Data entries:
_ _ _ _ _ _ _

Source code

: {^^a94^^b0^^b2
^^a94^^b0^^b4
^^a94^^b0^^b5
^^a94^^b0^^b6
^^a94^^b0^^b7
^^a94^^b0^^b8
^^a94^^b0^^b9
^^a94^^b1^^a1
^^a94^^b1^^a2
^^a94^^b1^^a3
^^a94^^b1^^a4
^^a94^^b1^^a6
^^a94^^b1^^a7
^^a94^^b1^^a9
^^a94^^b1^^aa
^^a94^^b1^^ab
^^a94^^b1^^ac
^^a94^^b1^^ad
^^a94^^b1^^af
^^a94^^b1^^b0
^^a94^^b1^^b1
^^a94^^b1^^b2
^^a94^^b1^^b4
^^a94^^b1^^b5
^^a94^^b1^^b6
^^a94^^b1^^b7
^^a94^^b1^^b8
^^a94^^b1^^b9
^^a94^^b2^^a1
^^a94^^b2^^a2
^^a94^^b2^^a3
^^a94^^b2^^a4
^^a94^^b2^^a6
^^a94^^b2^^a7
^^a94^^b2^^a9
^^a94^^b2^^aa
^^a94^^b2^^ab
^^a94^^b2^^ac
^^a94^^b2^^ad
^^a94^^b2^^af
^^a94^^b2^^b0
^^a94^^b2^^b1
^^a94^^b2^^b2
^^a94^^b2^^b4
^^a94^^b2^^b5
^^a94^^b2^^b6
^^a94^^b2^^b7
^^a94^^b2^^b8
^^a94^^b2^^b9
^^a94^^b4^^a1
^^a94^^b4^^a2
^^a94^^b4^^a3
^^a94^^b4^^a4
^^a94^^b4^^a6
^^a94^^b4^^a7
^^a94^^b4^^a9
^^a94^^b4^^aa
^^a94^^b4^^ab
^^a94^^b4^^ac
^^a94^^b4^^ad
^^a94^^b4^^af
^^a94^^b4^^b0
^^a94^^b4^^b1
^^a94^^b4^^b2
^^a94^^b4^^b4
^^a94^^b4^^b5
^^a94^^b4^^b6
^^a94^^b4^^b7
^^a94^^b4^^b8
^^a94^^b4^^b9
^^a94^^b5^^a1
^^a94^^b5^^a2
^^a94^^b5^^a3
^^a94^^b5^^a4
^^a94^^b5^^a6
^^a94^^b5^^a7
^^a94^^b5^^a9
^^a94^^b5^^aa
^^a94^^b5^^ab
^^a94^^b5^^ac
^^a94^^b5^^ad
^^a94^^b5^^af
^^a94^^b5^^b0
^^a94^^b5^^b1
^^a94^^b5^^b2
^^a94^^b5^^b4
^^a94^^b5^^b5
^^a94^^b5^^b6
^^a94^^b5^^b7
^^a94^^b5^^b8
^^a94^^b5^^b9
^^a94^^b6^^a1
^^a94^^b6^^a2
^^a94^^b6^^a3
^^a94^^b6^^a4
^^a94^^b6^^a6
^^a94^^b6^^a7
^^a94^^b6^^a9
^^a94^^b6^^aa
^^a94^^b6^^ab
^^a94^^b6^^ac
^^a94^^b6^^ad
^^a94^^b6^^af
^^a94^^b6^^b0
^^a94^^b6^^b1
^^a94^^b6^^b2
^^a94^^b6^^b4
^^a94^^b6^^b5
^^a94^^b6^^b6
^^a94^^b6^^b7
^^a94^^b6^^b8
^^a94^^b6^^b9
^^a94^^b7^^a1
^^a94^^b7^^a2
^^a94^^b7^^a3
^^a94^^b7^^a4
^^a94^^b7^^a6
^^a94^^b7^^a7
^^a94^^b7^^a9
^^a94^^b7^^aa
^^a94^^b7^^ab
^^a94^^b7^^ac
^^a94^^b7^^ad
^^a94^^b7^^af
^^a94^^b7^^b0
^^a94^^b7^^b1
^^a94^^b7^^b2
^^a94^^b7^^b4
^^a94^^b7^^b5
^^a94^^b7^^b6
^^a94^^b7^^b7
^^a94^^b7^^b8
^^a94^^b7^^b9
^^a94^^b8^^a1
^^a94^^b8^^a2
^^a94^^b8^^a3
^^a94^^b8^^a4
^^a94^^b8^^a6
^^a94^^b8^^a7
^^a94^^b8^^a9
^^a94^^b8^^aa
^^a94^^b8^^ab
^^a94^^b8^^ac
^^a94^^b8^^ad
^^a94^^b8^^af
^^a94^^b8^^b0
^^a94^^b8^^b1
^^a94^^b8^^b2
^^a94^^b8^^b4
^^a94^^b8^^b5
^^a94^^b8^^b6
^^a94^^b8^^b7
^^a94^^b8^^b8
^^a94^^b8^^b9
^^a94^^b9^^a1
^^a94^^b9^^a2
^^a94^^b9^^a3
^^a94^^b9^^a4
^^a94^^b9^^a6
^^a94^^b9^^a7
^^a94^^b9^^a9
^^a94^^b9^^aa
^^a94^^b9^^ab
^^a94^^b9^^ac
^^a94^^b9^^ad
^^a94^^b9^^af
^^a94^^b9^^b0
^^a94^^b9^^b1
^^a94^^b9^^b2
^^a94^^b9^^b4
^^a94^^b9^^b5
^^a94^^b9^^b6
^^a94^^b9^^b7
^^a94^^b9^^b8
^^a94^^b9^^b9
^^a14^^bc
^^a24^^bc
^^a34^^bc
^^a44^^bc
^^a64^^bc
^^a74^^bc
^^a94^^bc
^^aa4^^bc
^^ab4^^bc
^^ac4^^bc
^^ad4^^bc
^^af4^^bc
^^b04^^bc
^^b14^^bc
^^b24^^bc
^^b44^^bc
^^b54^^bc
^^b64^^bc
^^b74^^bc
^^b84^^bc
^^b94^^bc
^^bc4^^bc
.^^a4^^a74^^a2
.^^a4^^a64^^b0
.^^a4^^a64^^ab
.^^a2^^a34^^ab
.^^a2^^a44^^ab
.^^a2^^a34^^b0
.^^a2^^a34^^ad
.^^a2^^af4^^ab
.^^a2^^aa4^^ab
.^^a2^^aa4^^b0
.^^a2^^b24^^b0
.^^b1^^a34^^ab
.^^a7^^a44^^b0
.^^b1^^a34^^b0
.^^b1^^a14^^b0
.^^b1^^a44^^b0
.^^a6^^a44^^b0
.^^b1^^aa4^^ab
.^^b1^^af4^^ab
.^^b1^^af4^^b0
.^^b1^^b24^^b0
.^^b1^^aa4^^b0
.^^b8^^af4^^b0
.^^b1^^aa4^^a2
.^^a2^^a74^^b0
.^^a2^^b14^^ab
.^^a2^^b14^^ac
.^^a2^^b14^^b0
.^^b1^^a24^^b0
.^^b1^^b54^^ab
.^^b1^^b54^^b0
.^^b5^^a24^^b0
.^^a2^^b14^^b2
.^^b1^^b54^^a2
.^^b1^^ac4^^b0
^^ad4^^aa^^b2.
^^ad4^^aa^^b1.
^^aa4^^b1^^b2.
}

_ _ _ _ _ _ _

WORK TASK:
Write down every record shown above precisely.

RESULT OF THE TASK:
Source code

: {^^a94^^b0^^b2
^^a94^^b0^^b4
^^a94^^b0^^b5
^^a94^^b0^^b6
^^a94^^b0^^b7
^^a94^^b0^^b8
^^a94^^b0^^b9
^^a94^^b1^^a1
^^a94^^b1^^a2
^^a94^^b1^^a3
^^a94^^b1^^a4
^^a94^^b1^^a6
^^a94^^b1^^a7
^^a94^^b1^^a9
^^a94^^b1^^aa
^^a94^^b1^^ab
^^a94^^b1^^ac
^^a94^^b1^^ad
^^a94^^b1^^af
^^a94^^b1^^b0
^^a94^^b1^^b1
^^a94^^b1^^b2
^^a94^^b1^^b4
^^a94^^b1^^b5
^^a94^^b1^^b6
^^a94^^b1^^b7
^^a94^^b1^^b8
^^a94^^b1^^b9
^^a94^^b2^^a1
^^a94^^b2^^a2
^^a94^^b2^^a3
^^a94^^b2^^a4
^^a94^^b2^^a6
^^a94^^b2^^a7
^^a94^^b2^^a9
^^a94^^b2^^aa
^^a94^^b2^^ab
^^a94^^b2^^ac
^^a94^^b2^^ad
^^a94^^b2^^af
^^a94^^b2^^b0
^^a94^^b2^^b1
^^a94^^b2^^b2
^^a94^^b2^^b4
^^a94^^b2^^b5
^^a94^^b2^^b6
^^a94^^b2^^b7
^^a94^^b2^^b8
^^a94^^b2^^b9
^^a94^^b4^^a1
^^a94^^b4^^a2
^^a94^^b4^^a3
^^a94^^b4^^a4
^^a94^^b4^^a6
^^a94^^b4^^a7
^^a94^^b4^^a9
^^a94^^b4^^aa
^^a94^^b4^^ab
^^a94^^b4^^ac
^^a94^^b4^^ad
^^a94^^b4^^af
^^a94^^b4^^b0
^^a94^^b4^^b1
^^a94^^b4^^b2
^^a94^^b4^^b4
^^a94^^b4^^b5
^^a94^^b4^^b6
^^a94^^b4^^b7
^^a94^^b4^^b8
^^a94^^b4^^b9
^^a94^^b5^^a1
^^a94^^b5^^a2
^^a94^^b5^^a3
^^a94^^b5^^a4
^^a94^^b5^^a6
^^a94^^b5^^a7
^^a94^^b5^^a9
^^a94^^b5^^aa
^^a94^^b5^^ab
^^a94^^b5^^ac
^^a94^^b5^^ad
^^a94^^b5^^af
^^a94^^b5^^b0
^^a94^^b5^^b1
^^a94^^b5^^b2
^^a94^^b5^^b4
^^a94^^b5^^b5
^^a94^^b5^^b6
^^a94^^b5^^b7
^^a94^^b5^^b8
^^a94^^b5^^b9
^^a94^^b6^^a1
^^a94^^b6^^a2
^^a94^^b6^^a3
^^a94^^b6^^a4
^^a94^^b6^^a6
^^a94^^b6^^a7
^^a94^^b6^^a9
^^a94^^b6^^aa
^^a94^^b6^^ab
^^a94^^b6^^ac
^^a94^^b6^^ad
^^a94^^b6^^af
^^a94^^b6^^b0
^^a94^^b6^^b1
^^a94^^b6^^b2
^^a94^^b6^^b4
^^a94^^b6^^b5
^^a94^^b6^^b6
^^a94^^b6^^b7
^^a94^^b6^^b8
^^a94^^b6^^b9
^^a94^^b7^^a1
^^a94^^b7^^a2
^^a94^^b7^^a3
^^a94^^b7^^a4
^^a94^^b7^^a6
^^a94^^b7^^a7
^^a94^^b7^^a9
^^a94^^b7^^aa
^^a94^^b7^^ab
^^a94^^b7^^ac
^^a94^^b7^^ad
^^a94^^b7^^af
^^a94^^b7^^b0
^^a94^^b7^^b1
^^a94^^b7^^b2
^^a94^^b7^^b4
^^a94^^b7^^b5
^^a94^^b7^^b6
^^a94^^b7^^b7
^^a94^^b7^^b8
^^a94^^b7^^b9
^^a94^^b8^^a1
^^a94^^b8^^a2
^^a94^^b8^^a3
^^a94^^b8^^a4
^^a94^^b8^^a6
^^a94^^b8^^a7
^^a94^^b8^^a9
^^a94^^b8^^aa
^^a94^^b8^^ab
^^a94^^b8^^ac
^^a94^^b8^^ad
^^a94^^b8^^af
^^a94^^b8^^b0
^^a94^^b8^^b1
^^a94^^b8^^b2
^^a94^^b8^^b4
^^a94^^b8^^b5
^^a94^^b8^^b6
^^a94^^b8^^b7
^^a94^^b8^^b8
^^a94^^b8^^b9
^^a94^^b9^^a1
^^a94^^b9^^a2
^^a94^^b9^^a3
^^a94^^b9^^a4
^^a94^^b9^^a6
^^a94^^b9^^a7
^^a94^^b9^^a9
^^a94^^b9^^aa
^^a94^^b9^^ab
^^a94^^b9^^ac
^^a94^^b9^^ad
^^a94^^b9^^af
^^a94^^b9^^b0
^^a94^^b9^^b1
^^a94^^b9^^b2
^^a94^^b9^^b4
^^a94^^b9^^b5
^^a94^^b9^^b6
^^a94^^b9^^b7
^^a94^^b9^^b8
^^a94^^b9^^b9
^^a14^^bc
^^a24^^bc
^^a34^^bc
^^a44^^bc
^^a64^^bc
^^a74^^bc
^^a94^^bc
^^aa4^^bc
^^ab4^^bc
^^ac4^^bc
^^ad4^^bc
^^af4^^bc
^^b04^^bc
^^b14^^bc
^^b24^^bc
^^b44^^bc
^^b54^^bc
^^b64^^bc
^^b74^^bc
^^b84^^bc
^^b94^^bc
^^bc4^^bc
.^^a4^^a74^^a2
.^^a4^^a64^^b0
.^^a4^^a64^^ab
.^^a2^^a34^^ab
.^^a2^^a44^^ab
.^^a2^^a34^^b0
.^^a2^^a34^^ad
.^^a2^^af4^^ab
.^^a2^^aa4^^ab
.^^a2^^aa4^^b0
.^^a2^^b24^^b0
.^^b1^^a34^^ab
.^^a7^^a44^^b0
.^^b1^^a34^^b0
.^^b1^^a14^^b0
.^^b1^^a44^^b0
.^^a6^^a44^^b0
.^^b1^^aa4^^ab
.^^b1^^af4^^ab
.^^b1^^af4^^b0
.^^b1^^b24^^b0
.^^b1^^aa4^^b0
.^^b8^^af4^^b0
.^^b1^^aa4^^a2
.^^a2^^a74^^b0
.^^a2^^b14^^ab
.^^a2^^b14^^ac
.^^a2^^b14^^b0
.^^b1^^a24^^b0
.^^b1^^b54^^ab
.^^b1^^b54^^b0
.^^b5^^a24^^b0
.^^a2^^b14^^b2
.^^b1^^b54^^a2
.^^b1^^ac4^^b0
^^ad4^^aa^^b2.
^^ad4^^aa^^b1.
^^aa4^^b1^^b2.
}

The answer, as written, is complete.